━━━━━ Provided entries

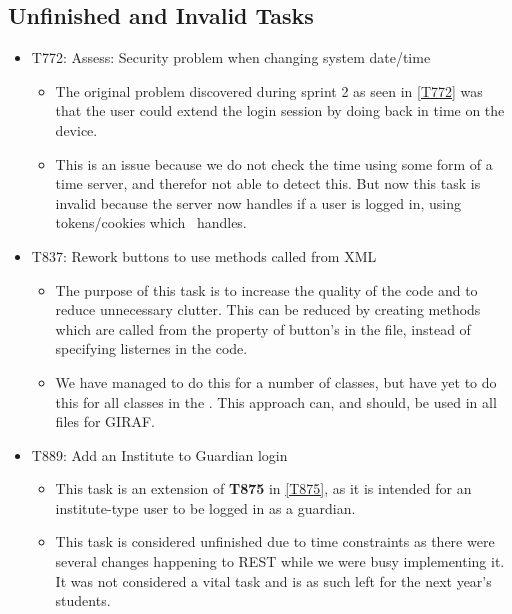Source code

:\subsection{Unfinished and Invalid Tasks}\label{S4Invalid}
\begin{itemize}
  \item T772: Assess: Security problem when changing system date/time
      \begin{itemize}
          \item The original problem discovered during sprint 2 as seen in \autoref{T772}
         was that the user could extend the login session by doing back in time on the
          device.
        \item This is an issue because we do not check the time using some form of a
        time server, and therefor not able to detect this.  
        But now this task is invalid because the server now handles if a user is
        logged in, using tokens/cookies which \rlib\ handles.
        \end{itemize}
  \item T837: Rework buttons to use methods called from XML
    \begin{itemize}
      \item The purpose of this task is to increase the quality of the code and to
      reduce unnecessary clutter. This can be reduced by creating methods which
      are called from the  property of button's in the 
      file, instead of specifying listernes in the code. 
      \item We have managed to
      do this for a number of classes, but have yet to do this for all classes
      in the \lapp. This approach can, and should, be used in all 
      files for GIRAF.
      \end{itemize}
  \item T889: Add an Institute to Guardian login \label{T889}
   \begin{itemize}
     \item This task is an extension of \textbf{T875} in \autoref{T875}, as it
     is intended for an institute-type user to be logged in as a guardian. 
     \item This task is considered unfinished due to time constraints as there
     were several changes happening to REST while we were busy implementing it.
     It was not considered a vital task and is as such left for the next year's
     students.
   \end{itemize}
\end{itemize}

━━━━━━━━━━

Copy out all the data exactly; skip the pictures.

-- Solution to the exercise --
Source code

:\subsection{Unfinished and Invalid Tasks}\label{S4Invalid}
\begin{itemize}
  \item T772: Assess: Security problem when changing system date/time
      \begin{itemize}
          \item The original problem discovered during sprint 2 as seen in \autoref{T772}
         was that the user could extend the login session by doing back in time on the
          device.
        \item This is an issue because we do not check the time using some form of a
        time server, and therefor not able to detect this.  
        But now this task is invalid because the server now handles if a user is
        logged in, using tokens/cookies which \rlib\ handles.
        \end{itemize}
  \item T837: Rework buttons to use methods called from XML
    \begin{itemize}
      \item The purpose of this task is to increase the quality of the code and to
      reduce unnecessary clutter. This can be reduced by creating methods which
      are called from the  property of button's in the 
      file, instead of specifying listernes in the code. 
      \item We have managed to
      do this for a number of classes, but have yet to do this for all classes
      in the \lapp. This approach can, and should, be used in all 
      files for GIRAF.
      \end{itemize}
  \item T889: Add an Institute to Guardian login \label{T889}
   \begin{itemize}
     \item This task is an extension of \textbf{T875} in \autoref{T875}, as it
     is intended for an institute-type user to be logged in as a guardian. 
     \item This task is considered unfinished due to time constraints as there
     were several changes happening to REST while we were busy implementing it.
     It was not considered a vital task and is as such left for the next year's
     students.
   \end{itemize}
\end{itemize}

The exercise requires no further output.